(RECORDS TO USE Opens)

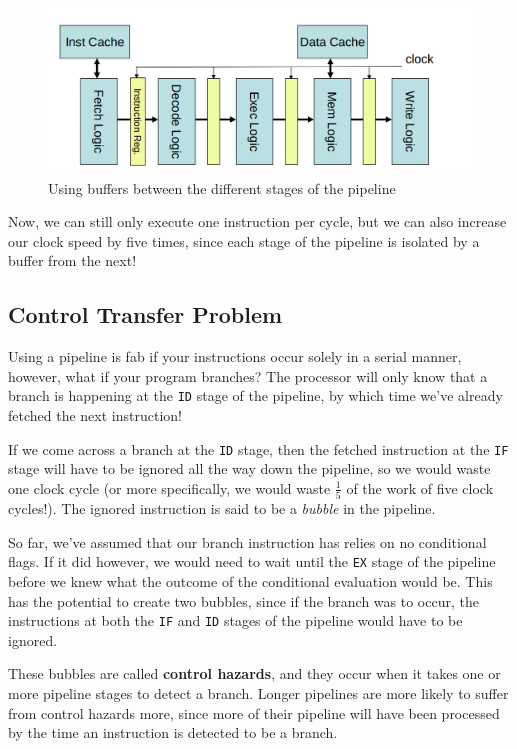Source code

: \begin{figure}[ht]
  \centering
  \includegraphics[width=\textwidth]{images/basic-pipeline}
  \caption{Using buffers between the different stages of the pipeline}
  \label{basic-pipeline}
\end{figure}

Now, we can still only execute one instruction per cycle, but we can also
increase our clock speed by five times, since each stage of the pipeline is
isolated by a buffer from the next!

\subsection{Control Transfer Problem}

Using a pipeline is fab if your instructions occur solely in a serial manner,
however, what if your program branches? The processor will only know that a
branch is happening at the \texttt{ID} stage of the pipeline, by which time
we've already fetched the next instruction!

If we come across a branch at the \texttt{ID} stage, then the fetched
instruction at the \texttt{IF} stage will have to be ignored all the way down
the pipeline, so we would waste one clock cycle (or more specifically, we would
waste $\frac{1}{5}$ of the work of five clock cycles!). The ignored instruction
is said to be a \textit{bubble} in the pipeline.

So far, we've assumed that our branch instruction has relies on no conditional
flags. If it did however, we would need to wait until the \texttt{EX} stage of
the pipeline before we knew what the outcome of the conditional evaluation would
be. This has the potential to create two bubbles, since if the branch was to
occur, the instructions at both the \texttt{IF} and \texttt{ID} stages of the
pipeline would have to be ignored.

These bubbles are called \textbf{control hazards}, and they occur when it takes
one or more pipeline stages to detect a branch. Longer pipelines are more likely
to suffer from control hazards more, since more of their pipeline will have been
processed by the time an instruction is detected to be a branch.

(RECORDS TO USE Closes)

ABOUT THIS TASK.
Write out the entries above verbatim, without pictures.

WRITTEN REPLY.
Source code

: \begin{figure}[ht]
  \centering
  \includegraphics[width=\textwidth]{images/basic-pipeline}
  \caption{Using buffers between the different stages of the pipeline}
  \label{basic-pipeline}
\end{figure}

Now, we can still only execute one instruction per cycle, but we can also
increase our clock speed by five times, since each stage of the pipeline is
isolated by a buffer from the next!

\subsection{Control Transfer Problem}

Using a pipeline is fab if your instructions occur solely in a serial manner,
however, what if your program branches? The processor will only know that a
branch is happening at the \texttt{ID} stage of the pipeline, by which time
we've already fetched the next instruction!

If we come across a branch at the \texttt{ID} stage, then the fetched
instruction at the \texttt{IF} stage will have to be ignored all the way down
the pipeline, so we would waste one clock cycle (or more specifically, we would
waste $\frac{1}{5}$ of the work of five clock cycles!). The ignored instruction
is said to be a \textit{bubble} in the pipeline.

So far, we've assumed that our branch instruction has relies on no conditional
flags. If it did however, we would need to wait until the \texttt{EX} stage of
the pipeline before we knew what the outcome of the conditional evaluation would
be. This has the potential to create two bubbles, since if the branch was to
occur, the instructions at both the \texttt{IF} and \texttt{ID} stages of the
pipeline would have to be ignored.

These bubbles are called \textbf{control hazards}, and they occur when it takes
one or more pipeline stages to detect a branch. Longer pipelines are more likely
to suffer from control hazards more, since more of their pipeline will have been
processed by the time an instruction is detected to be a branch.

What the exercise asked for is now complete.